Katadata melaporkan, rupiah menguat tipis 0,17% ke level 15.892 per dolar AS (US$) pada pembukaan perdagangan pagi ini, Jumat, 5 April 2024.
Data terakhir pada Jumat siang pukul 14.00 WIB, rupiah bertengger di level 15.850 per dolar AS. Ini lebih rendah daripada capaian pada hari sebelumnya, yakni 15.907 pada 4 April 2024. Rupiah sebenarnya konsisten naik sejak 21 Maret 2024 lalu, seperti terlihat pada grafik.
Analis pasar uang, Lukman Leong, mengatakan rupiah diperkirakan akan melemah terhadap dolar AS. Penguatan terjadi setelah pernyataan para pejabat bank sentral AS, The Federal Reserve, Neel Kashkari dan Thomas Barkin.

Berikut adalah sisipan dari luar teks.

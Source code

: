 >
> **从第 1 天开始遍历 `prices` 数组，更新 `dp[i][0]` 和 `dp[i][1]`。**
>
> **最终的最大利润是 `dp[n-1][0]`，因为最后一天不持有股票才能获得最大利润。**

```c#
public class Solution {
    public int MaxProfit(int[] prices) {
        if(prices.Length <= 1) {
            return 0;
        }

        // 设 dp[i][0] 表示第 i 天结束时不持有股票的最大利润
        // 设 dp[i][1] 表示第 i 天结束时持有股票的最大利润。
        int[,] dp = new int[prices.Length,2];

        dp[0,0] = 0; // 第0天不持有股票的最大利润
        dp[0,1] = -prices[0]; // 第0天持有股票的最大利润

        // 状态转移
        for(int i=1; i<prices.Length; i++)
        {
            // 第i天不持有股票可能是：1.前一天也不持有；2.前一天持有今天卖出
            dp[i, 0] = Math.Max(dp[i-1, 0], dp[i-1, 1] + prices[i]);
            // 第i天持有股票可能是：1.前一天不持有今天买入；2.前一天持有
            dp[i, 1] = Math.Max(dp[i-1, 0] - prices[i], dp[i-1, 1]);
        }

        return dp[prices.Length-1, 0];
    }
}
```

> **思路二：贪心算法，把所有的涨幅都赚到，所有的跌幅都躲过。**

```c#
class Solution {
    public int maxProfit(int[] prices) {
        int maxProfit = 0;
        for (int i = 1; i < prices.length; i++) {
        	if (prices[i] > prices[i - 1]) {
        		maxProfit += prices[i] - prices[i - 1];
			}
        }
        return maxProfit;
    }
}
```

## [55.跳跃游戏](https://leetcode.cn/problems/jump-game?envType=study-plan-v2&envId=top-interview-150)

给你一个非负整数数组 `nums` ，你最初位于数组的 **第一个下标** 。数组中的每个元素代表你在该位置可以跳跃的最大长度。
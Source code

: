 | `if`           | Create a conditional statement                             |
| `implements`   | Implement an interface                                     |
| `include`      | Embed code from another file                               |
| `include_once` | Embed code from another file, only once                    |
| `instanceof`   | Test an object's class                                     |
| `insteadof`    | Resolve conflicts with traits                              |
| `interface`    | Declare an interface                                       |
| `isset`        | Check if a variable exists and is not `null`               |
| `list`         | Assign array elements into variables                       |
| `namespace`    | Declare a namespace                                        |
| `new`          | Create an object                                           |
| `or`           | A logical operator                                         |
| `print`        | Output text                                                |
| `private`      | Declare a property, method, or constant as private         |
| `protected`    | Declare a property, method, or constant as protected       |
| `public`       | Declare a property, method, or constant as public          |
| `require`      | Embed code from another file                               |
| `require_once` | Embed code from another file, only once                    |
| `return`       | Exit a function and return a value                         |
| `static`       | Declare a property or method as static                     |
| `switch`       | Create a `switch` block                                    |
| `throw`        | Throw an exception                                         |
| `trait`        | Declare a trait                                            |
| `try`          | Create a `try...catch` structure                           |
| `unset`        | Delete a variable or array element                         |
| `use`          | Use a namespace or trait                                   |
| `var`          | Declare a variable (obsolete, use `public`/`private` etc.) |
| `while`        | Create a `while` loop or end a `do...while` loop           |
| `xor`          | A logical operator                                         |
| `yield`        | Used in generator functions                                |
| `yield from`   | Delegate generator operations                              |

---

“Dolar AS rebound setelah pernyataan hawkish dari pejabat the Fed Kashkari dan Barkin,” ujar Lukman kepada Katadata.co.id, Jumat (5/4/2024).
Kendati demikian, Lukman mengatakan, pelemahan rupiah kemungkinan terbatas. Para pelaku pasar uang saat ini masih menantikan data cadangan devisa Indonesia.
“Namun perlemahan akan terbatas, investor menantikan data cadev Indonesia,” ujarnya. Rupiah diperkirakan akan bergerak dalam rentang 15.850-16.000.
Pengamat pasar uang, Ariston Tjendra, menilai rupiah berpeluang melemah menjelang libur panjang terhadap dolar AS hari ini. Dengan tekanan yang besar terhadap aset berisiko, pasar mungkin enggan menahan aset rupiah selama libur pasar.
“Sebagian indeks saham Asia yang notabene adalah aset berisiko, terlihat tertekan pagi ini,” ujar Ariston.
Melansir Bloomberg, mayoritas mata uang Asia pun masih menunjukkan pelemahan terhadap dolar AS. Baht Thailand melemah 0,16%, ringgit Malaysia melemah 0,08%, yuan Cina melemah 0,01%, rupee India menguat 0,01%, peso Filipina melemah 0,27%, dan dolar Singapura melemah 0,10%.
(Baca Katadata: Rupiah Menguat 15.892 per Dolar AS Jelang Libur Lebaran)
Memberatkan pelaku usaha
Asosiasi Pengusaha Indonesia atau Apindo memperkirakan pelemahan rupiah selama dua pekan terakhir yang menuju level Rp 16.000 per dolar AS berpotensi memicu kenaikan harga pada kuartal kedua tahun ini. Pelemahan rupiah juga dapat menganggu daya saing industri, bahkan memicu PHK.
"Kenaikan biaya overhead produksi dapat terjadi bila pelemahan rupiah dibiarkan terlalu lama," kata Ketua Umum Apindo Shinta W Kamdani kepada Katadata.co.id, Kamis (4/4/2024).
Shinta menjelaskan, kenaikan biaya produksi disebabkan sebagian besar bahan baku sektor manufaktur domestik masih bergantung pada impor.
(Baca Katadata: Pengusaha Beberkan Dampak jika Rupiah Terus Loyo Tembus 16.000/US$)
Gabungan Produsen Makanan Minuman Indonesia atau Gappmi juga melihat, pelemahan rupiah saat ini sudah memberatkan, terutama untuk perusahaan skala mikro dan kecil. Perusahaan skala menengah dan besar akan ikut kesulitan jika rupiah tembus Rp 16.000 per dolar AS.
Ketua Umum Gapmmi Adhi S Lukman mengatakan, industri skala mikro dan kecil, terutama pada makanan olahan, umumnya memasok bahan baku secara harian atau mingguan. Pada saat yang sama, Adhi menilai industri makanan olahan cukup bergantung pada bahan baku impor.
"Industri-industri kecil ini yang agak rentan dengan pelemahan rupiah, sehingga mereka biasanya menaikkan harga jual atau mengurangi ukuran produknya," kata Adhi kepada Katadata.co.id, Jumat (5/4/2024).
(Baca Katadata: Pelaku Usaha Makanan Skala Kecil Paling Terdampak jika Rupiah Jatuh)
Adhi menjelaskan, industri makanan olahan skala menengah dan besar tidak terlalu terpengaruh akibat pelemahan rupiah saat ini. Hal tersebut disebabkan kontrak pasokan bahan baku jangka panjang yang biasanya dimiliki industri skala tersebut.
Adhi berpendapat industri menengah dan besar akan mulai terdampak jika nilai tukar rupiah menembus Rp 16.000 per Dolar Amerika Serikat. Sementara itu, dampak pada industri skala tersebut akan menjadi besar jika rupiah mencapai Rp 16.500 per Dolar Amerika Serikat.